A quick way to gauge the strength of South-east Asia's biggest economy is by looking at Katadata, an online business and economic research firm.
The Indonesian company boosted its staff strength to 70 recently, from 40 just last year. The subscribers to its research - with data ranging from credit consumption to fresh milk production - include financial institutions such as the World Bank, several government ministries and energy firms.
"Nearing the end of 2017, we are getting numerous deals.

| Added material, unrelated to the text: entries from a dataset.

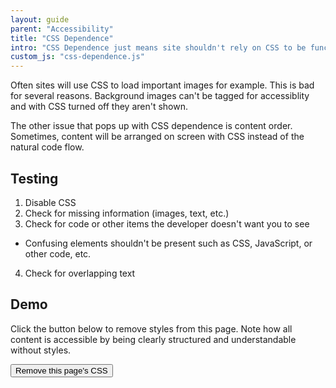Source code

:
 ```yaml
---
layout: guide
parent: "Accessibility"
title: "CSS Dependence"
intro: "CSS Dependence just means site shouldn't rely on CSS to be functional or understandable."
custom_js: "css-dependence.js"
---
```


Often sites will use CSS to load important images for example. This is bad for several reasons. Background images can't be tagged for accessiblity and with CSS turned off they aren't shown.

The other issue that pops up with CSS dependence is content order. Sometimes, content will be arranged on screen with CSS instead of the natural code flow.

## Testing

1. Disable CSS
2. Check for missing information (images, text, etc.)
3. Check for code or other items the developer doesn't want you to see
  * Confusing elements shouldn't be present such as CSS, JavaScript, or other code, etc.
4. Check for overlapping text

## Demo

Click the button below to remove styles from this page. Note how all content is accessible by being clearly structured and understandable without styles.

<button class="fsa-btn fsa-btn--primary" type="button" data-behavior="strip-styles">Remove this page's CSS</button>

We are optimistic... Katadata will grow even faster next year," the company's managing director Ade Wahyudi told The Straits Times.
Within just a week apart earlier this month, the company launched two new products: a data portal on domestic oil and gas blocks, and in-depth research that caters to corporate leaders.
The hunger for data in South-east Asia's biggest economy is a reflection of the fast-paced economic expansion, as players aim to gain an edge over their competitors using the latest figures, or by converting data into infographics for easier public consumption.
The Indonesian economy is expected to grow by 5.1 per cent this year and 5.3 per cent next year, according to the Asian Development Bank. This is no small feat for a country with 250 million people.
Gross domestic product expanded by 5.02 per cent last year.
Professor Ari Kuncoro, dean of the economic faculty at the University of Indonesia, said domestic consumer spending will remain the main driver of growth, while exports have started to pick up. In the January to August period, Indonesia booked positive export growth for the first time at least in five years.
Looking at growth through a geographic lens, consumer spending was higher in places rich with commodities, according to a Nielsen report on Indonesia's fast-moving consumer goods and retail update that was published in June. "Kalimantan, West Java and South Sumatra have good growth due to commodity price recovery, while others go low growth," the report said.
The majority of coal mines in Indonesia are located in Kalimantan, while West Java has vast sugar cane and coconut plantations, and South Sumatra has abundant rubber and oil palm plantations.
The buoyant investment climate has also supported the economy as President Joko Widodo pushed to build more roads, airports and seaports to grow the economy and reduce infrastructure disparity across the country. The planned projects include a high-speed railway linking Jakarta and Bandung.
The sectors that really shine are telecommunications, transport and warehousing, and business services. These sectors grew more than 8 per cent in the second quarter this year.